PROBLEM DESCRIPTION
The answer must be every line from the entries below that contains "start".

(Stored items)
▬▬▬▬▬▬

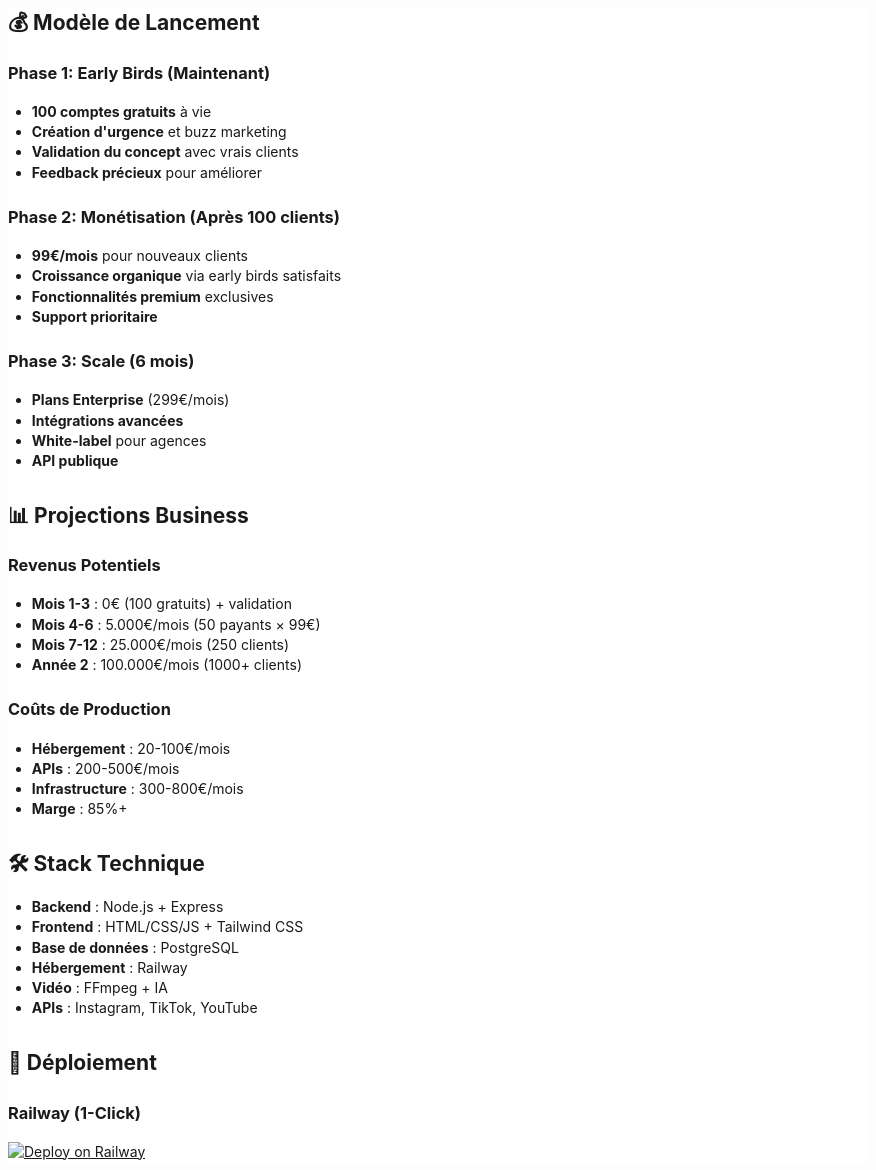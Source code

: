 ## 💰 Modèle de Lancement

### Phase 1: Early Birds (Maintenant)
- **100 comptes gratuits** à vie
- **Création d'urgence** et buzz marketing
- **Validation du concept** avec vrais clients
- **Feedback précieux** pour améliorer

### Phase 2: Monétisation (Après 100 clients)
- **99€/mois** pour nouveaux clients
- **Croissance organique** via early birds satisfaits
- **Fonctionnalités premium** exclusives
- **Support prioritaire**

### Phase 3: Scale (6 mois)
- **Plans Enterprise** (299€/mois)
- **Intégrations avancées**
- **White-label** pour agences
- **API publique**

## 📊 Projections Business

### Revenus Potentiels
- **Mois 1-3** : 0€ (100 gratuits) + validation
- **Mois 4-6** : 5.000€/mois (50 payants × 99€)
- **Mois 7-12** : 25.000€/mois (250 clients)
- **Année 2** : 100.000€/mois (1000+ clients)

### Coûts de Production
- **Hébergement** : 20-100€/mois
- **APIs** : 200-500€/mois  
- **Infrastructure** : 300-800€/mois
- **Marge** : 85%+

## 🛠️ Stack Technique

- **Backend** : Node.js + Express
- **Frontend** : HTML/CSS/JS + Tailwind CSS
- **Base de données** : PostgreSQL
- **Hébergement** : Railway
- **Vidéo** : FFmpeg + IA
- **APIs** : Instagram, TikTok, YouTube

## 🚀 Déploiement

### Railway (1-Click)
[![Deploy on Railway](https://railway.app/button.svg)](https://railway.app/new/template?template=https%3A%2F%2Fgithub.com%2Ftrtrtr9295%2Fvideo-auto)
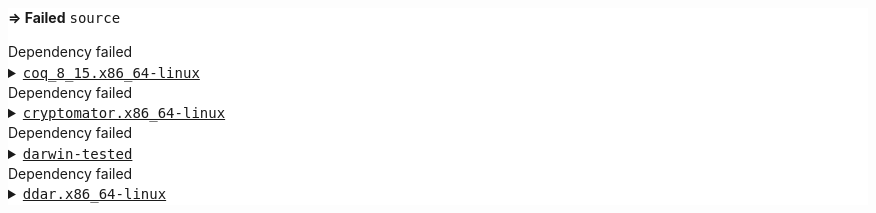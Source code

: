<b>=> Failed</b> <tt>source</tt> <br /> 
</li>
</ul>
</details>
</td>
<td>Dependency failed</td>
</tr>
<tr>
<td>
<details><summary>
<tt><a href='https://hydra.nixos.org/build/171122005'>coq_8_15.x86_64-linux</a></tt>
</summary></details>
</td>
<td>Dependency failed</td>
</tr>
<tr>
<td>
<details><summary>
<tt><a href='https://hydra.nixos.org/build/171124113'>cryptomator.x86_64-linux</a></tt>
</summary></details>
</td>
<td>Dependency failed</td>
</tr>
<tr>
<td>
<details><summary>
<tt><a href='https://hydra.nixos.org/build/171196117'>darwin-tested</a></tt>
</summary></details>
</td>
<td>Dependency failed</td>
</tr>
<tr>
<td>
<details><summary>
<tt><a href='https://hydra.nixos.org/build/171188444'>ddar.x86_64-linux</a></tt>
</summary>
<ul>
<li>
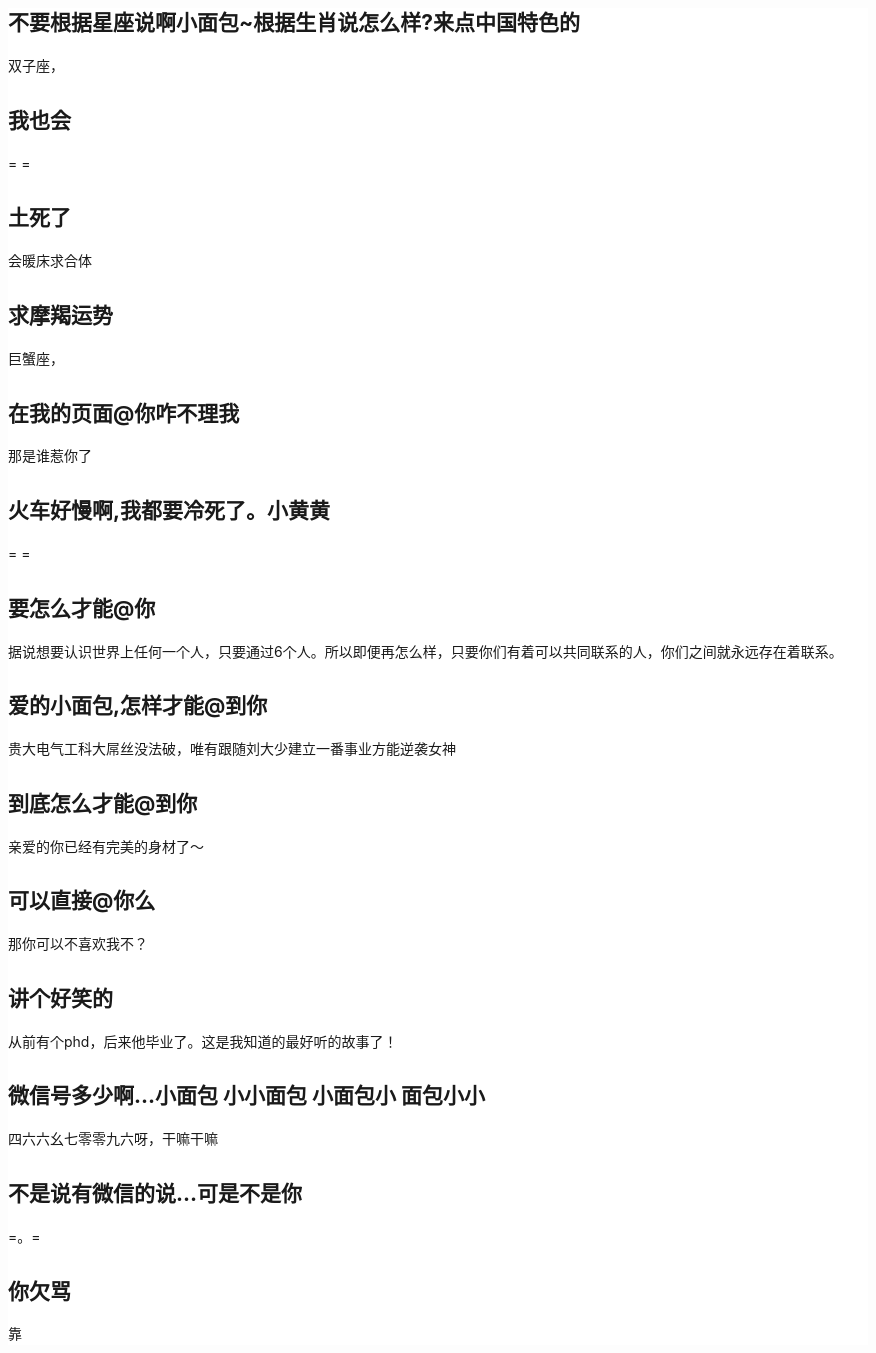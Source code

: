 ## 不要根据星座说啊小面包~根据生肖说怎么样?来点中国特色的
双子座，

## 我也会
= =

## 土死了
会暖床求合体

## 求摩羯运势
巨蟹座，

## 在我的页面@你咋不理我
那是谁惹你了

## 火车好慢啊,我都要冷死了。小黄黄
= =

## 要怎么才能@你
据说想要认识世界上任何一个人，只要通过6个人。所以即便再怎么样，只要你们有着可以共同联系的人，你们之间就永远存在着联系。

## 爱的小面包,怎样才能@到你
贵大电气工科大屌丝没法破，唯有跟随刘大少建立一番事业方能逆袭女神

## 到底怎么才能@到你
亲爱的你已经有完美的身材了～

## 可以直接@你么
那你可以不喜欢我不？

## 讲个好笑的
从前有个phd，后来他毕业了。这是我知道的最好听的故事了！

## 微信号多少啊…小面包 小小面包 小面包小 面包小小
四六六幺七零零九六呀，干嘛干嘛

## 不是说有微信的说…可是不是你
=。=

## 你欠骂
靠
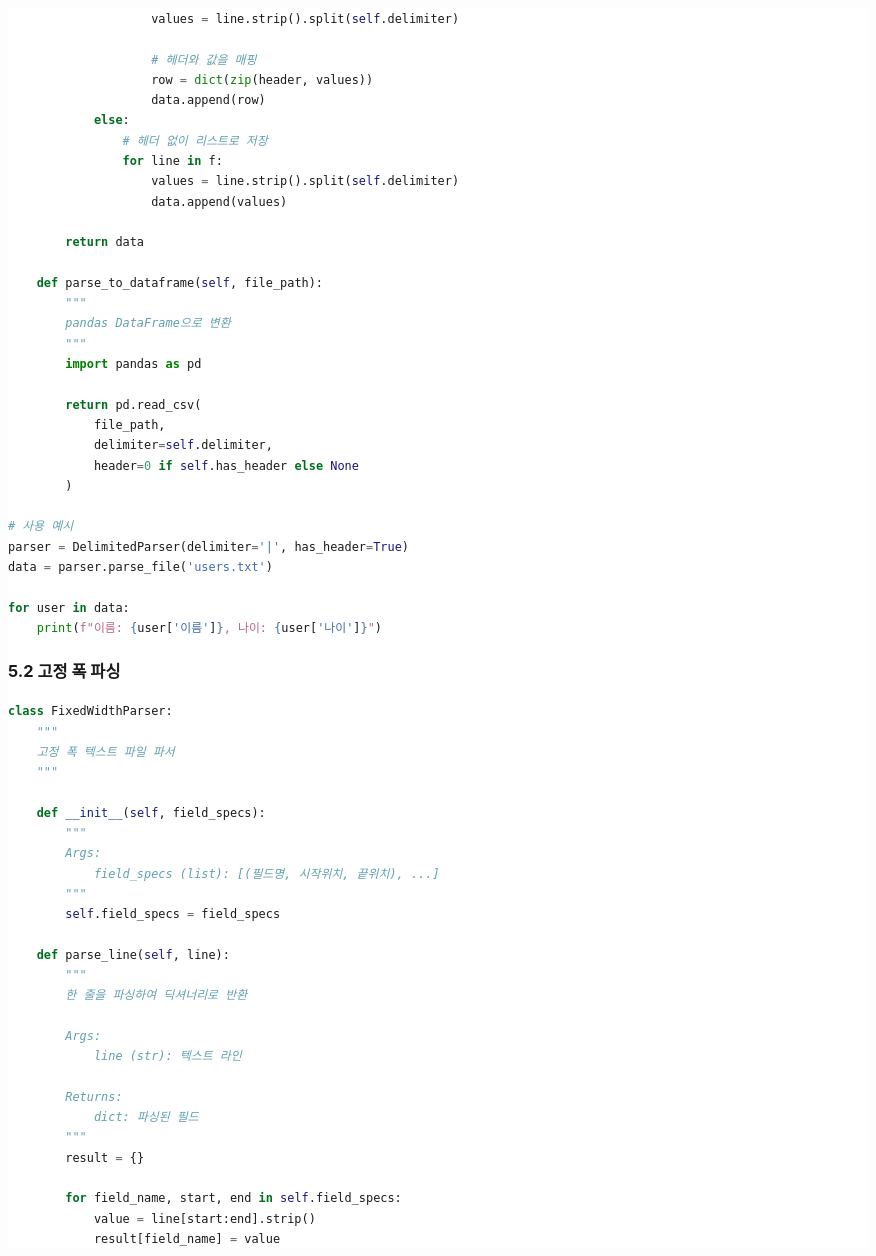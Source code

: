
 ```python
                    values = line.strip().split(self.delimiter)

                    # 헤더와 값을 매핑
                    row = dict(zip(header, values))
                    data.append(row)
            else:
                # 헤더 없이 리스트로 저장
                for line in f:
                    values = line.strip().split(self.delimiter)
                    data.append(values)

        return data

    def parse_to_dataframe(self, file_path):
        """
        pandas DataFrame으로 변환
        """
        import pandas as pd

        return pd.read_csv(
            file_path,
            delimiter=self.delimiter,
            header=0 if self.has_header else None
        )

# 사용 예시
parser = DelimitedParser(delimiter='|', has_header=True)
data = parser.parse_file('users.txt')

for user in data:
    print(f"이름: {user['이름']}, 나이: {user['나이']}")
```

### 5.2 고정 폭 파싱

```python
class FixedWidthParser:
    """
    고정 폭 텍스트 파일 파서
    """

    def __init__(self, field_specs):
        """
        Args:
            field_specs (list): [(필드명, 시작위치, 끝위치), ...]
        """
        self.field_specs = field_specs

    def parse_line(self, line):
        """
        한 줄을 파싱하여 딕셔너리로 반환

        Args:
            line (str): 텍스트 라인

        Returns:
            dict: 파싱된 필드
        """
        result = {}

        for field_name, start, end in self.field_specs:
            value = line[start:end].strip()
            result[field_name] = value
```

▬▬▬▬▬▬

YOUR RESPONSE
        for field_name, start, end in self.field_specs:
            value = line[start:end].strip()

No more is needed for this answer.